# What is needed:
Repeat the entries exactly but omit the pictures.

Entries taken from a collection
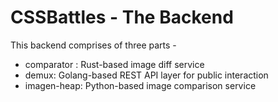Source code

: # CSSBattles - The Backend

This backend comprises of three parts -

- comparator : Rust-based image diff service
- demux: Golang-based REST API layer for public interaction
- imagen-heap: Python-based image comparison service

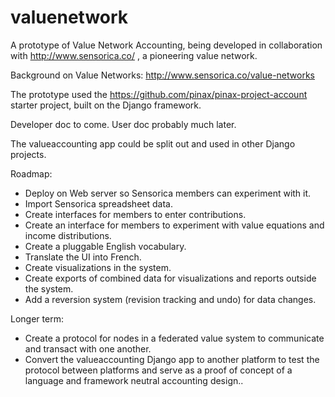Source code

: valuenetwork
=====================

A prototype of Value Network Accounting, being developed in collaboration with http://www.sensorica.co/ , a pioneering value network.

Background on Value Networks: http://www.sensorica.co/value-networks

The prototype used the https://github.com/pinax/pinax-project-account starter project, built on the Django framework.

Developer doc to come.  User doc probably much later.

The valueaccounting app could be split out and used in other Django projects.

Roadmap:

* Deploy on Web server so Sensorica members can experiment with it.
* Import Sensorica spreadsheet data.
* Create interfaces for members to enter contributions.
* Create an interface for members to experiment with value equations and income distributions.
* Create a pluggable English vocabulary.
* Translate the UI into French.
* Create visualizations in the system.
* Create exports of combined data for visualizations and reports outside the system.
* Add a reversion system (revision tracking and undo) for data changes.

Longer term:
* Create a protocol for nodes in a federated value system to communicate and transact with one another.
* Convert the valueaccounting Django app to another platform to test the protocol between platforms and serve as a proof of concept of a language and framework neutral accounting design..

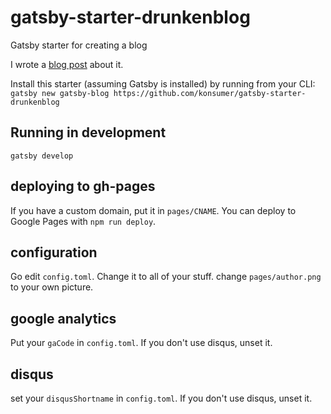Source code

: # gatsby-starter-drunkenblog
Gatsby starter for creating a blog

I wrote a [blog post](http://blog.jetboystudio.com/articles/gatsby) about it.

Install this starter (assuming Gatsby is installed) by running from your CLI:
`gatsby new gatsby-blog https://github.com/konsumer/gatsby-starter-drunkenblog`

## Running in development
`gatsby develop`

## deploying to gh-pages

If you have a custom domain, put it in `pages/CNAME`. You can deploy to Google Pages with `npm run deploy`.


## configuration

Go edit `config.toml`. Change it to all of your stuff. change `pages/author.png` to your own picture.

## google analytics
Put your `gaCode` in `config.toml`. If you don't use disqus, unset it.

## disqus

set your `disqusShortname` in `config.toml`. If you don't use disqus, unset it.
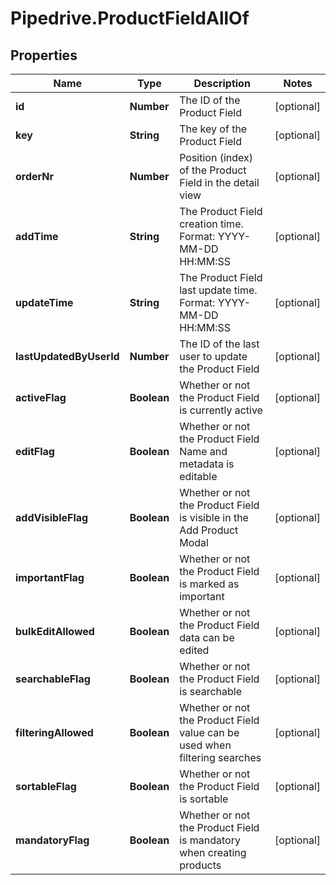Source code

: # Pipedrive.ProductFieldAllOf

## Properties

Name | Type | Description | Notes
------------ | ------------- | ------------- | -------------
**id** | **Number** | The ID of the Product Field | [optional] 
**key** | **String** | The key of the Product Field | [optional] 
**orderNr** | **Number** | Position (index) of the Product Field in the detail view | [optional] 
**addTime** | **String** | The Product Field creation time. Format: YYYY-MM-DD HH:MM:SS | [optional] 
**updateTime** | **String** | The Product Field last update time. Format: YYYY-MM-DD HH:MM:SS | [optional] 
**lastUpdatedByUserId** | **Number** | The ID of the last user to update the Product Field | [optional] 
**activeFlag** | **Boolean** | Whether or not the Product Field is currently active | [optional] 
**editFlag** | **Boolean** | Whether or not the Product Field Name and metadata is editable | [optional] 
**addVisibleFlag** | **Boolean** | Whether or not the Product Field is visible in the Add Product Modal | [optional] 
**importantFlag** | **Boolean** | Whether or not the Product Field is marked as important | [optional] 
**bulkEditAllowed** | **Boolean** | Whether or not the Product Field data can be edited | [optional] 
**searchableFlag** | **Boolean** | Whether or not the Product Field is searchable | [optional] 
**filteringAllowed** | **Boolean** | Whether or not the Product Field value can be used when filtering searches | [optional] 
**sortableFlag** | **Boolean** | Whether or not the Product Field is sortable | [optional] 
**mandatoryFlag** | **Boolean** | Whether or not the Product Field is mandatory when creating products | [optional] 


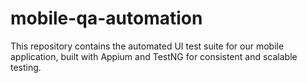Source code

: # mobile-qa-automation
This repository contains the automated UI test suite for our mobile application, built with Appium and TestNG for consistent and scalable testing.
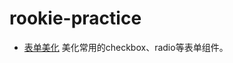 # rookie-practice

* [表单美化][form] 美化常用的checkbox、radio等表单组件。

[form]:https://github.com/mHeartbeats/rookie-practice/blob/master/form-beautify/menu.md
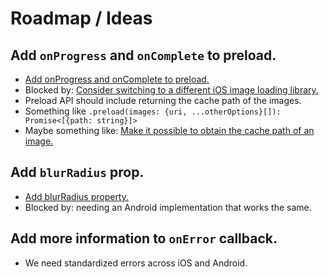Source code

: # Roadmap / Ideas

## Add `onProgress` and `onComplete` to preload.

-   [Add onProgress and onComplete to preload.](https://github.com/DylanVann/react-native-fast-image/pull/268)
-   Blocked by: [Consider switching to a different iOS image loading library.](https://github.com/DylanVann/react-native-fast-image/issues/13)
-   Preload API should include returning the cache path of the images.
-   Something like `.preload(images: {uri, ...otherOptions}[]): Promise<[{path: string}]>`
-   Maybe something like: [Make it possible to obtain the cache path of an image.](https://github.com/DylanVann/react-native-fast-image/pull/351)

## Add `blurRadius` prop.

-   [Add blurRadius property.](https://github.com/DylanVann/react-native-fast-image/pull/157)
-   Blocked by: needing an Android implementation that works the same.

## Add more information to `onError` callback.

-   We need standardized errors across iOS and Android.
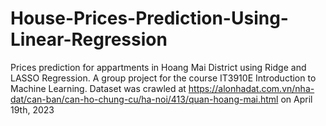 # House-Prices-Prediction-Using-Linear-Regression
Prices prediction for appartments in Hoang Mai District using Ridge and LASSO Regression. A group project for the course IT3910E Introduction to Machine Learning. 
Dataset was crawled at https://alonhadat.com.vn/nha-dat/can-ban/can-ho-chung-cu/ha-noi/413/quan-hoang-mai.html on April 19th, 2023
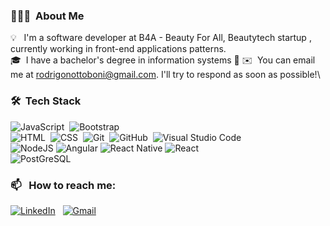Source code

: 


### 👨🏻‍💻 &nbsp;About Me

💡 &nbsp; I'm a software developer at B4A - Beauty For All, Beautytech startup , currently working in front-end applications
patterns.\
🎓 &nbsp;I have a bachelor's degree in information systems 
🌱
✉️ &nbsp;You can email me at rodrigonottoboni@gmail.com. I'll try to respond as soon as possible!\



### 🛠 &nbsp;Tech Stack

![JavaScript](https://img.shields.io/badge/-JavaScript-05122A?style=flat&logo=javascript)&nbsp;
![Bootstrap](https://img.shields.io/badge/-Bootstrap-05122A?style=flat&logo=bootstrap&logoColor=563D7C)\
![HTML](https://img.shields.io/badge/-HTML-05122A?style=flat&logo=HTML5)&nbsp;
![CSS](https://img.shields.io/badge/-CSS-05122A?style=flat&logo=CSS3&logoColor=1572B6)&nbsp;
![Git](https://img.shields.io/badge/-Git-05122A?style=flat&logo=git)&nbsp;
![GitHub](https://img.shields.io/badge/-GitHub-05122A?style=flat&logo=github)&nbsp;
![Visual Studio Code](https://img.shields.io/badge/-Visual%20Studio%20Code-05122A?style=flat&logo=visual-studio-code&logoColor=007ACC)&nbsp;<br>
![NodeJS](https://img.shields.io/badge/Node.js-43853D?style=for-the-badge&logo=node.js&logoColor=white)
![Angular](https://img.shields.io/badge/Angular-DD0031?style=for-the-badge&logo=angular&logoColor=white)
![React Native](https://img.shields.io/badge/React_Native-20232A?style=for-the-badge&logo=react&logoColor=61DAFB)
![React](https://img.shields.io/badge/React-20232A?style=for-the-badge&logo=react&logoColor=61DAFB)<br>
![PostGreSQL](https://img.shields.io/badge/PostgreSQL-316192?style=for-the-badge&logo=postgresql&logoColor=white)

### 📫 &nbsp; How to reach me:


<a href="https://www.linkedin.com/in/rodrigo-neves-ottoboni-dias/"><img alt="LinkedIn" src="https://img.shields.io/badge/linkedin%20-%230077B5.svg?&style=flat&logo=linkedin&logoColor=white"/></a> &nbsp;
<a href="mailto:rodrigonottoboni@gmail.com"><img alt="Gmail" src="https://img.shields.io/badge/Gmail-D14836?style=flat&logo=gmail&logoColor=white" /></a> &nbsp;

# Exercise response:
Source code

: # CSSBattles - The Backend

This backend comprises of three parts -

- comparator : Rust-based image diff service
- demux: Golang-based REST API layer for public interaction
- imagen-heap: Python-based image comparison service

Source code

: valuenetwork
=====================

A prototype of Value Network Accounting, being developed in collaboration with http://www.sensorica.co/ , a pioneering value network.

Background on Value Networks: http://www.sensorica.co/value-networks

The prototype used the https://github.com/pinax/pinax-project-account starter project, built on the Django framework.

Developer doc to come.  User doc probably much later.

The valueaccounting app could be split out and used in other Django projects.

Roadmap:

* Deploy on Web server so Sensorica members can experiment with it.
* Import Sensorica spreadsheet data.
* Create interfaces for members to enter contributions.
* Create an interface for members to experiment with value equations and income distributions.
* Create a pluggable English vocabulary.
* Translate the UI into French.
* Create visualizations in the system.
* Create exports of combined data for visualizations and reports outside the system.
* Add a reversion system (revision tracking and undo) for data changes.

Longer term:
* Create a protocol for nodes in a federated value system to communicate and transact with one another.
* Convert the valueaccounting Django app to another platform to test the protocol between platforms and serve as a proof of concept of a language and framework neutral accounting design..

Source code

: # gatsby-starter-drunkenblog
Gatsby starter for creating a blog

I wrote a [blog post](http://blog.jetboystudio.com/articles/gatsby) about it.

Install this starter (assuming Gatsby is installed) by running from your CLI:
`gatsby new gatsby-blog https://github.com/konsumer/gatsby-starter-drunkenblog`

## Running in development
`gatsby develop`

## deploying to gh-pages

If you have a custom domain, put it in `pages/CNAME`. You can deploy to Google Pages with `npm run deploy`.


## configuration

Go edit `config.toml`. Change it to all of your stuff. change `pages/author.png` to your own picture.

## google analytics
Put your `gaCode` in `config.toml`. If you don't use disqus, unset it.

## disqus

set your `disqusShortname` in `config.toml`. If you don't use disqus, unset it.
Source code

: # Pipedrive.ProductFieldAllOf

## Properties

Name | Type | Description | Notes
------------ | ------------- | ------------- | -------------
**id** | **Number** | The ID of the Product Field | [optional] 
**key** | **String** | The key of the Product Field | [optional] 
**orderNr** | **Number** | Position (index) of the Product Field in the detail view | [optional] 
**addTime** | **String** | The Product Field creation time. Format: YYYY-MM-DD HH:MM:SS | [optional] 
**updateTime** | **String** | The Product Field last update time. Format: YYYY-MM-DD HH:MM:SS | [optional] 
**lastUpdatedByUserId** | **Number** | The ID of the last user to update the Product Field | [optional] 
**activeFlag** | **Boolean** | Whether or not the Product Field is currently active | [optional] 
**editFlag** | **Boolean** | Whether or not the Product Field Name and metadata is editable | [optional] 
**addVisibleFlag** | **Boolean** | Whether or not the Product Field is visible in the Add Product Modal | [optional] 
**importantFlag** | **Boolean** | Whether or not the Product Field is marked as important | [optional] 
**bulkEditAllowed** | **Boolean** | Whether or not the Product Field data can be edited | [optional] 
**searchableFlag** | **Boolean** | Whether or not the Product Field is searchable | [optional] 
**filteringAllowed** | **Boolean** | Whether or not the Product Field value can be used when filtering searches | [optional] 
**sortableFlag** | **Boolean** | Whether or not the Product Field is sortable | [optional] 
**mandatoryFlag** | **Boolean** | Whether or not the Product Field is mandatory when creating products | [optional] 


Source code

: # mobile-qa-automation
This repository contains the automated UI test suite for our mobile application, built with Appium and TestNG for consistent and scalable testing.
 # rookie-practice

* [表单美化][form] 美化常用的checkbox、radio等表单组件。

[form]:https://github.com/mHeartbeats/rookie-practice/blob/master/form-beautify/menu.md
Source code

: # Roadmap / Ideas

## Add `onProgress` and `onComplete` to preload.

-   [Add onProgress and onComplete to preload.](https://github.com/DylanVann/react-native-fast-image/pull/268)
-   Blocked by: [Consider switching to a different iOS image loading library.](https://github.com/DylanVann/react-native-fast-image/issues/13)
-   Preload API should include returning the cache path of the images.
-   Something like `.preload(images: {uri, ...otherOptions}[]): Promise<[{path: string}]>`
-   Maybe something like: [Make it possible to obtain the cache path of an image.](https://github.com/DylanVann/react-native-fast-image/pull/351)

## Add `blurRadius` prop.

-   [Add blurRadius property.](https://github.com/DylanVann/react-native-fast-image/pull/157)
-   Blocked by: needing an Android implementation that works the same.

## Add more information to `onError` callback.

-   We need standardized errors across iOS and Android.
 # House-Prices-Prediction-Using-Linear-Regression
Prices prediction for appartments in Hoang Mai District using Ridge and LASSO Regression. A group project for the course IT3910E Introduction to Machine Learning. 
Dataset was crawled at https://alonhadat.com.vn/nha-dat/can-ban/can-ho-chung-cu/ha-noi/413/quan-hoang-mai.html on April 19th, 2023
Source code

: 


### 👨🏻‍💻 &nbsp;About Me

💡 &nbsp; I'm a software developer at B4A - Beauty For All, Beautytech startup , currently working in front-end applications
patterns.\
🎓 &nbsp;I have a bachelor's degree in information systems 
🌱
✉️ &nbsp;You can email me at rodrigonottoboni@gmail.com. I'll try to respond as soon as possible!\



### 🛠 &nbsp;Tech Stack

![JavaScript](https://img.shields.io/badge/-JavaScript-05122A?style=flat&logo=javascript)&nbsp;
![Bootstrap](https://img.shields.io/badge/-Bootstrap-05122A?style=flat&logo=bootstrap&logoColor=563D7C)\
![HTML](https://img.shields.io/badge/-HTML-05122A?style=flat&logo=HTML5)&nbsp;
![CSS](https://img.shields.io/badge/-CSS-05122A?style=flat&logo=CSS3&logoColor=1572B6)&nbsp;
![Git](https://img.shields.io/badge/-Git-05122A?style=flat&logo=git)&nbsp;
![GitHub](https://img.shields.io/badge/-GitHub-05122A?style=flat&logo=github)&nbsp;
![Visual Studio Code](https://img.shields.io/badge/-Visual%20Studio%20Code-05122A?style=flat&logo=visual-studio-code&logoColor=007ACC)&nbsp;<br>
![NodeJS](https://img.shields.io/badge/Node.js-43853D?style=for-the-badge&logo=node.js&logoColor=white)
![Angular](https://img.shields.io/badge/Angular-DD0031?style=for-the-badge&logo=angular&logoColor=white)
![React Native](https://img.shields.io/badge/React_Native-20232A?style=for-the-badge&logo=react&logoColor=61DAFB)
![React](https://img.shields.io/badge/React-20232A?style=for-the-badge&logo=react&logoColor=61DAFB)<br>
![PostGreSQL](https://img.shields.io/badge/PostgreSQL-316192?style=for-the-badge&logo=postgresql&logoColor=white)

### 📫 &nbsp; How to reach me:


<a href="https://www.linkedin.com/in/rodrigo-neves-ottoboni-dias/"><img alt="LinkedIn" src="https://img.shields.io/badge/linkedin%20-%230077B5.svg?&style=flat&logo=linkedin&logoColor=white"/></a> &nbsp;
<a href="mailto:rodrigonottoboni@gmail.com"><img alt="Gmail" src="https://img.shields.io/badge/Gmail-D14836?style=flat&logo=gmail&logoColor=white" /></a> &nbsp;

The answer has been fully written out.